In the case of FFY [2015] VMHT 33 (5 February 2015), the person had consistently held a strong preference for oral medication rather than the depot (injectable) medication preferred by their treating psychiatrist.

While the tribunal accepted that ‘any decision to change to oral medication would involve a degree of risk’, it found that, given FFY’s strong views about treatment and good engagement with services, consistent with section 11(d), he could get the immediate treatment he required as a voluntary patient, and so it revoked the order.

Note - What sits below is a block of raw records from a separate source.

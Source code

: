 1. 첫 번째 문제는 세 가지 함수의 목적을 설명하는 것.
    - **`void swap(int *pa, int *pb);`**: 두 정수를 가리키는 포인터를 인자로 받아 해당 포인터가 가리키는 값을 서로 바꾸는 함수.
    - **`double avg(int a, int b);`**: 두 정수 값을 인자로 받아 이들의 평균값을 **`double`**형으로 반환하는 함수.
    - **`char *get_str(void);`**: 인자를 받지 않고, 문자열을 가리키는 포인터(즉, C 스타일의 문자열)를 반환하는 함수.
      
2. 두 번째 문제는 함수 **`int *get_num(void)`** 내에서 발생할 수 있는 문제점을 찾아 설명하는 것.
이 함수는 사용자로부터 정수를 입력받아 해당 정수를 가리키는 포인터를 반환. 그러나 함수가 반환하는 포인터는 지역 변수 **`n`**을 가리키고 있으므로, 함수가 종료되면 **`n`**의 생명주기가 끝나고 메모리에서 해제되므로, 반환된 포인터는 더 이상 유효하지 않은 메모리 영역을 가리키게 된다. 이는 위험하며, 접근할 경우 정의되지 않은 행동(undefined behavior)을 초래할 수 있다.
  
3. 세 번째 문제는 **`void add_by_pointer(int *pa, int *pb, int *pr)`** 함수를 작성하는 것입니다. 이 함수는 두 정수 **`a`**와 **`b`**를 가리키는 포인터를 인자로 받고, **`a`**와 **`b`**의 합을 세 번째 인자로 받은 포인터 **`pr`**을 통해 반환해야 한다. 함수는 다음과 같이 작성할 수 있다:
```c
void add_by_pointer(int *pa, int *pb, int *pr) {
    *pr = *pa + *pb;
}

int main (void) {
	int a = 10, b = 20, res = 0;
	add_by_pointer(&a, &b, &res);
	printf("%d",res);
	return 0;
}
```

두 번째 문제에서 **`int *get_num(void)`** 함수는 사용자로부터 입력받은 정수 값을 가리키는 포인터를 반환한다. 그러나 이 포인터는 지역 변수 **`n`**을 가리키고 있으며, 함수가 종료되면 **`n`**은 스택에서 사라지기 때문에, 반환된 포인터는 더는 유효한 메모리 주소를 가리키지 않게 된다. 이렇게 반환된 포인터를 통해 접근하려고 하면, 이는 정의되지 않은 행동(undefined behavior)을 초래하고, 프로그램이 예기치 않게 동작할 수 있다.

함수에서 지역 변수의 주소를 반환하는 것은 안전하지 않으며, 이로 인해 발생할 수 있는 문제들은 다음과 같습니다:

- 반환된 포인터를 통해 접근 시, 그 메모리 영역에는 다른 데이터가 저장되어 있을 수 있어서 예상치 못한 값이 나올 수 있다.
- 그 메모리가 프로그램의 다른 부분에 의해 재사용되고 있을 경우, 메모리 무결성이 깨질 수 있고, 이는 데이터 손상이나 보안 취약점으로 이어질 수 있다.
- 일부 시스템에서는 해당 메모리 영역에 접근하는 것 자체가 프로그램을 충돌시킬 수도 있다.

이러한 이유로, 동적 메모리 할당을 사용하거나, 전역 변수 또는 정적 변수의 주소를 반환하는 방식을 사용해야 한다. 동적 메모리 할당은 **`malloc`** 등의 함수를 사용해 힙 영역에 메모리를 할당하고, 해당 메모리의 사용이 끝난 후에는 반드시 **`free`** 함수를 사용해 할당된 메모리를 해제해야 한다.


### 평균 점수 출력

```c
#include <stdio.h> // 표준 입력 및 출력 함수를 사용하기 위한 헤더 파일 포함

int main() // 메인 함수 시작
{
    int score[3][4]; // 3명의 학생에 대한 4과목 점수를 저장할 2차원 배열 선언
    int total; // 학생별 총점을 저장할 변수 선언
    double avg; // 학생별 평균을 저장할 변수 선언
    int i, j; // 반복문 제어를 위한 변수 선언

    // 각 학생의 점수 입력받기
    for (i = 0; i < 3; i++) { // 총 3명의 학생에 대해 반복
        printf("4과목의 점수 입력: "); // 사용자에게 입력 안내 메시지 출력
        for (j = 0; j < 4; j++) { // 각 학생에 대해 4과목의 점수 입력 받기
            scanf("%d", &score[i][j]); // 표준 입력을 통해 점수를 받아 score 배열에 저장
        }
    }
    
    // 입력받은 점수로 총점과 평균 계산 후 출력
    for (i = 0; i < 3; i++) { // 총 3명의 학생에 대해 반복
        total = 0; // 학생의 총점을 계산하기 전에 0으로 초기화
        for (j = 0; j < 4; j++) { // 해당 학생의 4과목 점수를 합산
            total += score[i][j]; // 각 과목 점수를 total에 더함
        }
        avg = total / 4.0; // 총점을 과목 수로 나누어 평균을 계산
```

In the case of XFH [2015] VMHT 25 (5 February 2015), despite concerns about past compliance with treatment, the tribunal accepted that XFH could get treatment as a voluntary patient, including with temporary supervision of medication by the Mobile Support Team once discharged from hospital (to ensure compliance). It found there was a least restrictive option that was reasonably available and revoked the order. The tribunal also noted the importance of the section 11(d) principle in coming to its decision.

In the case of HJA [2014] VMHT 59 (27 October 2014) the tribunal accepted that HJA had complied with treatment and would continue do so and therefore revoked his treatment order. Notably, the tribunal was unwilling to accept uncorroborated assertions from the service that HJA had a history of ceasing to take prescribed medication.

In LEH [2015] VMHT 35 (2 March 2015) although the tribunal considered that revoking the treatment order involved a risk of serious deterioration in his mental health and serious harm to himself and another, that ‘level of risk was being well managed by LEH and the treating team’.

This was ‘such a degree of risk as contemplated in section 11(d)’ and that, despite past non-compliance, given his recent compliance with treatment he should have the opportunity to manage his illness as a voluntary patient.

The case of BYW [2015] VMHT 1 (9 January 2015) illustrates that when a person has a strong preference to be treated by someone other than their treating team (such as a doctor or a private psychiatrist) and their relationship with the current treating team is counter-therapeutic, this criterion will not be met.

This is also consistent with the principles of best therapeutic outcomes, recovery and full participation in community life (see s. 11(b)).

In the case of NNV [2014] VMHT 27 (16 September 2014) NNV agreed to stay voluntarily in hospital for treatment and effectively had good insight.

The tribunal highlighted the significant improvement that NNV had made in the days before the hearing and that, despite her being ‘at greater risk’ without treatment, there was insufficient evidence to conclude there was no less restrictive means reasonably available to enable NNV to receive the immediate treatment voluntarily.